Angie's List: Questions to ask when hiring a contractor

CLEVELAND - Feeling good about your hiring decision is an essential part of the home improvement process and that starts with hiring a reputable contractor.

It's not that hard to find great contractors, but it does require some advance work. That includes setting up appointments to interview prospective contractors. In addition to asking about the critical items like licensing and insurance, you also want to ask questions that inform you of the contractor's character.

If you know how to conduct the interview, you'll make the best choice. You want them to distinguish themselves from the competition.

It's always important to meet the contractor and even the crew face-to-face before the work starts. A contractor should come to your house for an estimate.

Prepare a list of questions to ask every contractor you interview. Be prepared to ask more questions specific to your project.

Angie's List Tips: Interviewing a contractor

  • Are you licensed? Check with your local licensing authority and, if applicable, ask for a copy of the license.
  • Are you insured? Contractors should carry two types of insurance: liability and worker's compensation.
  • Are you bonded? Ask for proof of the bond and be sure you understand what it covers.
  • How can I get in touch with you? It's important to get a physical business address along with the business and cell phone numbers of the contractor you're working with. Make sure you have multiple ways to stay in contact with your contractor if necessary.
  • How many projects like mine have you done in the last year? Always ask a contractor for references and follow up with former clients.
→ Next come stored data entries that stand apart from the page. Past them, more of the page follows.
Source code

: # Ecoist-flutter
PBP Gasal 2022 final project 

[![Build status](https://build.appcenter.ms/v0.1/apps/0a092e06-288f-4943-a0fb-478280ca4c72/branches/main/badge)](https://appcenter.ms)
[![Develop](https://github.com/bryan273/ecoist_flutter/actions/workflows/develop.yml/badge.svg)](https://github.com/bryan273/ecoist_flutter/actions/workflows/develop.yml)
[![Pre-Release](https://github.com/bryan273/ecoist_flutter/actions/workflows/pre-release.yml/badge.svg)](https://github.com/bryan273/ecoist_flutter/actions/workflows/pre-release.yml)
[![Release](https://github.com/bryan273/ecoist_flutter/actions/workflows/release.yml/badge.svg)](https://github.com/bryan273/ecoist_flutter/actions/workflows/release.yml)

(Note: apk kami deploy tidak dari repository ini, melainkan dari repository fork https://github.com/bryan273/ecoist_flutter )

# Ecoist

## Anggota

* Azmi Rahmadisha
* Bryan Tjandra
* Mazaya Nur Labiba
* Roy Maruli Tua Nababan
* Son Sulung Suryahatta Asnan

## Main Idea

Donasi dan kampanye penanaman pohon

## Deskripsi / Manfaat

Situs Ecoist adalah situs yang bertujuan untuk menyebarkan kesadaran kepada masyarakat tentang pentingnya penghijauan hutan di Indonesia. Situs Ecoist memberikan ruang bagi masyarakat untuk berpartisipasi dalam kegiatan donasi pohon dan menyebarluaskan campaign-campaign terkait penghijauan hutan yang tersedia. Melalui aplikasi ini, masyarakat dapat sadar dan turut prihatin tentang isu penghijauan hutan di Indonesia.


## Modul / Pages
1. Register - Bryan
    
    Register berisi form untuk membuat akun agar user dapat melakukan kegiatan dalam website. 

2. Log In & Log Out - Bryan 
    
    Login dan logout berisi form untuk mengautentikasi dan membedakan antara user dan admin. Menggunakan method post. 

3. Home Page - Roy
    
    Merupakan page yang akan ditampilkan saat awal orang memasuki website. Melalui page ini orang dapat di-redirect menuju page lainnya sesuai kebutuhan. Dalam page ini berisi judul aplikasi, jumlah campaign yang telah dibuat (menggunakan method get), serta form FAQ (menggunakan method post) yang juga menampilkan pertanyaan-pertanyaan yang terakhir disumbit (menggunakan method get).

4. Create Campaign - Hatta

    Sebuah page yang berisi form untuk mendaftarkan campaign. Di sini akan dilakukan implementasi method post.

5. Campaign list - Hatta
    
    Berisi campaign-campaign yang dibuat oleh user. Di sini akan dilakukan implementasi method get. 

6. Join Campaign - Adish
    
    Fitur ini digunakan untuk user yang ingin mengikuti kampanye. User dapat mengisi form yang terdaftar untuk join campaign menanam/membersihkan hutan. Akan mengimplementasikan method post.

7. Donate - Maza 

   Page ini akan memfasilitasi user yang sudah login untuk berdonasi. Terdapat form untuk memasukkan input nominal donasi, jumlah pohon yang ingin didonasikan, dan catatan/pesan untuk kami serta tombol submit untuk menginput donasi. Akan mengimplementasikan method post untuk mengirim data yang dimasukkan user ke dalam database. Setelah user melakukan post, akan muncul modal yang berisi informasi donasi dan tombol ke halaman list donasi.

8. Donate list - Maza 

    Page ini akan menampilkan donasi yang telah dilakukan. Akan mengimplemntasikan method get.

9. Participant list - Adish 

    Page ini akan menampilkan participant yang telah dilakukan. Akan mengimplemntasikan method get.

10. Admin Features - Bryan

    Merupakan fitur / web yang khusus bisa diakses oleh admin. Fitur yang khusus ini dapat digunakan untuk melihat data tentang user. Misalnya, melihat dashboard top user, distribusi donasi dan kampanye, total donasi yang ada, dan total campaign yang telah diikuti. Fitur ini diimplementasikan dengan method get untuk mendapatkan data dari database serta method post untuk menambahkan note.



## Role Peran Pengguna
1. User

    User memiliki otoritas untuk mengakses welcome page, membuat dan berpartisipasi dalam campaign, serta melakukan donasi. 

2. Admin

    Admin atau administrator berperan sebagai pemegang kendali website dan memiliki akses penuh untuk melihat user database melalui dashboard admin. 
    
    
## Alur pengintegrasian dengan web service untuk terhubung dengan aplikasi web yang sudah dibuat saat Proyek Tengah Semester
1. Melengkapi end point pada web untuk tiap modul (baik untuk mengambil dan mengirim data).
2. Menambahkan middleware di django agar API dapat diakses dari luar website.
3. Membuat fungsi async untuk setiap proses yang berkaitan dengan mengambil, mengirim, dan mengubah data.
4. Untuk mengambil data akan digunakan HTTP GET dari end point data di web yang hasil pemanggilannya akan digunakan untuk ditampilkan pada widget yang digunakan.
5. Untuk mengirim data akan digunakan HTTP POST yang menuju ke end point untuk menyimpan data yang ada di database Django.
It's important to work with a contractor that specializes in the type of work you seek.
  • How much will this project cost? Get costs associated with your contract in writing. Make sure that estimates are detailed so that when you compare them against each other, you know that you are comparing apples to apples. Be wary of any quote that is significantly lower than the rest.
  • Do you provide background checks on employees? If your contractor plans to hire subcontractors, ask them about the extra help. Know who is stepping through your door and who will be on-site at all times.
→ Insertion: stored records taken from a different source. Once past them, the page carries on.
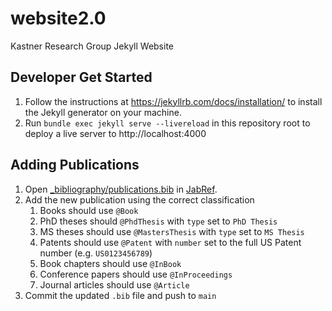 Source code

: # website2.0
Kastner Research Group Jekyll Website

## Developer Get Started
1. Follow the instructions at https://jekyllrb.com/docs/installation/ to install the Jekyll generator on your machine.
2. Run `bundle exec jekyll serve --livereload` in this repository root to deploy a live server to http://localhost:4000

## Adding Publications
1. Open [_bibliography/publications.bib](_bibliography/publications.bib) in [JabRef](https://www.jabref.org/).
2. Add the new publication using the correct classification
    1. Books should use `@Book`
    2. PhD theses should `@PhdThesis` with `type` set to `PhD Thesis`
    3. MS theses should use `@MastersThesis` with `type` set to `MS Thesis`
    4. Patents should use `@Patent` with `number` set to the full US Patent number (e.g. `US0123456789`)
    5. Book chapters should use `@InBook`
    6. Conference papers should use `@InProceedings`
    7. Journal articles should use `@Article`
3. Commit the updated `.bib` file and push to `main`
While it's important to spend time talking about the job and the details, you also should invest some time in learning more about the contractor.

  • Ask open-ended questions: Don't rely on yes/no questions. Ask open-ended questions in order to flush out some interesting stories.
  • Evaluate body language: Does the contractor look you in the eye during the conversation? Do they seem to be listening and engaged in the conversation?
  • Is the contractor trustworthy? Do you trust this contractor alone in your house? You're not just hiring a professional — you're inviting a person into your home to do the job. You have to feel comfortable with the person or crew.